Encountering the Beatles

It is significant that in this exhibition, her future husband John Lennon makes his first appearance in the third room. That means there's plenty of time for visitors to assess the scope of Yoko Ono's life and work before their first encounter on November 7, 1966.

They met when the Beatles walked into London's Indica Gallery, as she was preparing for the opening of a solo exhibition.

She tells the story this way:

When the Hammer A Nail painting was exhibited at Indica Gallery, a person came and asked if it was alright to hammer a nail in the painting. I said it was alright if he paid five shillings. Instead of paying the five shillings, he asked if it was alright for him to hammer an imaginary nail in. That was John Lennon. I met a guy who plays the same game I played. 

Yoko's Life with John Lennon

For those interested in John and Yoko as a couple, footage of their 1969 Bed-in for Peace shows their protest against the Vietnam War. They delivered their message to skeptical reporters from a bed in an Amsterdam hotel. Yoko is articulate on foreign policy and the urgent need for peace — a message that still has great resonance.

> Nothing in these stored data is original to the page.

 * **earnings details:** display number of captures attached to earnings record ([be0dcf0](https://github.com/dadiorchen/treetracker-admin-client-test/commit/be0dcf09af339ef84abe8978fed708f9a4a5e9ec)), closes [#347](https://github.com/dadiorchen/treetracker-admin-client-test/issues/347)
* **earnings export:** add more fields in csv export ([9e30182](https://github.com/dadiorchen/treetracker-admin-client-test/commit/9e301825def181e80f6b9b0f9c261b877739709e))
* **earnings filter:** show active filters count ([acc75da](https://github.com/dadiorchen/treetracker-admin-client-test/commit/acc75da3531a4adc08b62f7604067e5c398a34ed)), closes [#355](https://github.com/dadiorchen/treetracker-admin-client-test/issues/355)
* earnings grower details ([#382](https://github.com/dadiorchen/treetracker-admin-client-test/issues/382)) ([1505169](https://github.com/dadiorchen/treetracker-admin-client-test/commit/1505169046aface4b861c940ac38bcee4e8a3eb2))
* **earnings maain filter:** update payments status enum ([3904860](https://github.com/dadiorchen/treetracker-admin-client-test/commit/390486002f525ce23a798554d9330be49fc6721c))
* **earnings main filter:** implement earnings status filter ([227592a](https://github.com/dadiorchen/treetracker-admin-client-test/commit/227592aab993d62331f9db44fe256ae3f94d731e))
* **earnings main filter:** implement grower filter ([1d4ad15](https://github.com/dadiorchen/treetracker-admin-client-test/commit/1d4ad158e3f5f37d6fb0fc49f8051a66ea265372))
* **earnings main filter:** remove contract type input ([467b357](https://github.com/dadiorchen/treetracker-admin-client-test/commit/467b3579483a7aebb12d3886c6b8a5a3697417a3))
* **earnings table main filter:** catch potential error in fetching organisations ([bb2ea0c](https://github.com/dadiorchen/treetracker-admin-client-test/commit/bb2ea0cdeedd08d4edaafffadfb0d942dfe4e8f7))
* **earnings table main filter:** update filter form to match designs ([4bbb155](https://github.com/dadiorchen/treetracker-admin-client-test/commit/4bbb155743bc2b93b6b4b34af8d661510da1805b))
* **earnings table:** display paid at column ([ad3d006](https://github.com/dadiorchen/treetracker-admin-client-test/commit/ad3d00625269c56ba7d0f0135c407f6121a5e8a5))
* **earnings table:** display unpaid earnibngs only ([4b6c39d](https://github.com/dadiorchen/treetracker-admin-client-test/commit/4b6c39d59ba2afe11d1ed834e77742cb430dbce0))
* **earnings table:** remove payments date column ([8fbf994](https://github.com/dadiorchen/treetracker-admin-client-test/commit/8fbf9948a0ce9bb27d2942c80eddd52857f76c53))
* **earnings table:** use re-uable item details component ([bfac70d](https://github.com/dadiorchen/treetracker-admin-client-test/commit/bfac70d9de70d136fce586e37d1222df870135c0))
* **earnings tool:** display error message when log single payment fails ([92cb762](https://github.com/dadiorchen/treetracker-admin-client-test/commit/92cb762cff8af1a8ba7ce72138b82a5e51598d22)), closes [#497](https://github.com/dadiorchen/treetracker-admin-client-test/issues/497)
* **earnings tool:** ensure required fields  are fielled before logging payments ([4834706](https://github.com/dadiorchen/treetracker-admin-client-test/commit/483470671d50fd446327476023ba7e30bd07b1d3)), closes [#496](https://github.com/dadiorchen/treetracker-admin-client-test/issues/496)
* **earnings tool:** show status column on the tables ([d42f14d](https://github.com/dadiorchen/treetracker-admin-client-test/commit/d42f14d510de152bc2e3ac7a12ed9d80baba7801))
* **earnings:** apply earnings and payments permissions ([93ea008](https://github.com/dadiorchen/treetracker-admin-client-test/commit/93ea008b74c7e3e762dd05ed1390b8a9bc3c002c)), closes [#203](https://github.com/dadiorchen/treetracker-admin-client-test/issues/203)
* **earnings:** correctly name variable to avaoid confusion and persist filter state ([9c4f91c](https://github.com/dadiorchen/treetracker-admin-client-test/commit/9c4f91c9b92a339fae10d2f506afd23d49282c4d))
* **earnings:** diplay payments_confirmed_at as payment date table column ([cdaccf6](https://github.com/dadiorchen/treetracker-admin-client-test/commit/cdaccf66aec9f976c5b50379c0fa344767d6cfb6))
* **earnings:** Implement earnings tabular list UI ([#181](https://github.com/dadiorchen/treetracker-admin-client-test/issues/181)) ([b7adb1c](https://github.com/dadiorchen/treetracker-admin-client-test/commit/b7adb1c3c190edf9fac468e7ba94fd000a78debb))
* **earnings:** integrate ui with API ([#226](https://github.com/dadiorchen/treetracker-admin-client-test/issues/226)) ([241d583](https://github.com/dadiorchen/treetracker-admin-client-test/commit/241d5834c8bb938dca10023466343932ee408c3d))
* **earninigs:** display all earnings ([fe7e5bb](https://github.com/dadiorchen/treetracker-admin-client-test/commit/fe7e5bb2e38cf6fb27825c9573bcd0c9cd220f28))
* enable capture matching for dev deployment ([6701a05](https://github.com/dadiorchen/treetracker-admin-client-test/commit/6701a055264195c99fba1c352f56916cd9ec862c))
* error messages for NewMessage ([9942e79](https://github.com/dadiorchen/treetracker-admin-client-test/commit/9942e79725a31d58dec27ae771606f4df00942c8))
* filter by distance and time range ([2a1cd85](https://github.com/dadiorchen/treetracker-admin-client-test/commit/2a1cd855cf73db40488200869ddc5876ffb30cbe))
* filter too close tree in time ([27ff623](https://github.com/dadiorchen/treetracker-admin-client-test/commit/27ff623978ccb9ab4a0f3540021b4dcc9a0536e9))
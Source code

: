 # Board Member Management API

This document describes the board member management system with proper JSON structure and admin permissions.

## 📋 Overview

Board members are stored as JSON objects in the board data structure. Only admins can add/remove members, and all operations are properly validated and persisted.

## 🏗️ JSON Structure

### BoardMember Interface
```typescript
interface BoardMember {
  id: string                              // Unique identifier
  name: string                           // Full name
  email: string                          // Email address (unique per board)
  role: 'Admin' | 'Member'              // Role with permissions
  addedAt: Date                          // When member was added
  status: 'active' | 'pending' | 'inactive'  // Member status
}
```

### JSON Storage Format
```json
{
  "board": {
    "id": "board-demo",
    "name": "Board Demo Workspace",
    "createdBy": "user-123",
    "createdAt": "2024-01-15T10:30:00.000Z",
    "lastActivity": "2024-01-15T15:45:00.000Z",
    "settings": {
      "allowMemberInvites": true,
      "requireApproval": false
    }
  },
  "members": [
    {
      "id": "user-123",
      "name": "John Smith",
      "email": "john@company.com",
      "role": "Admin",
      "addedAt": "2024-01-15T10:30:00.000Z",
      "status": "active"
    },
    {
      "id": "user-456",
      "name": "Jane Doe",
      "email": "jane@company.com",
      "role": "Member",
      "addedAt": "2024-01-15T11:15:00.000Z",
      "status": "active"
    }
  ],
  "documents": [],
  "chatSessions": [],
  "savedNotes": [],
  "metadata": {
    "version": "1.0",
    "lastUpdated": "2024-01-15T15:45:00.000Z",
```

Yoko Ono and John Lennon during Bed-In for Peace, Amsterdam, 1969. Courtesy Yoko Ono. Photograph by Ruud Hoff. Image: Getty Images / Central Press / Stringer

The Tate's curators have included several images that evoke her anguish and grief at Lennon's murder in 1980. They have also acknowledged her continued creativity in both the visual arts and music.

Unfortunately, Yoko Ono, who is now 91 and in poor health, was not able to attend the launch of the exhibition. Nevertheless, the gallery tapped into the energy of female performers who regard her as an inspirational figure. They include DJs Kay Suzuki and Kate Hutchinson, who span Yoko's records at a club night. The singer Bishi performed Yoko's "Voice Piece for Soprano" from 1961, in which the performer is instructed to scream.

Feminizing Society 

The Tate exhibition highlights ways in which Yoko Ono proposed the "feminization of society," including a treatise from 1971 in which she suggested:

We can change ourselves with feminine intelligence and awareness, into a basically organic, non-competitive society that is based on love rather than reasoning. The result will be a society of balance, peace, and contentment. We can evolve rather than revolt, come together, rather than claim independence, and feel rather than think.

Visitors can also have fun playing with a reproduction of one of Yoko's most celebrated conceptual works — a chess set in which all the pieces are painted white.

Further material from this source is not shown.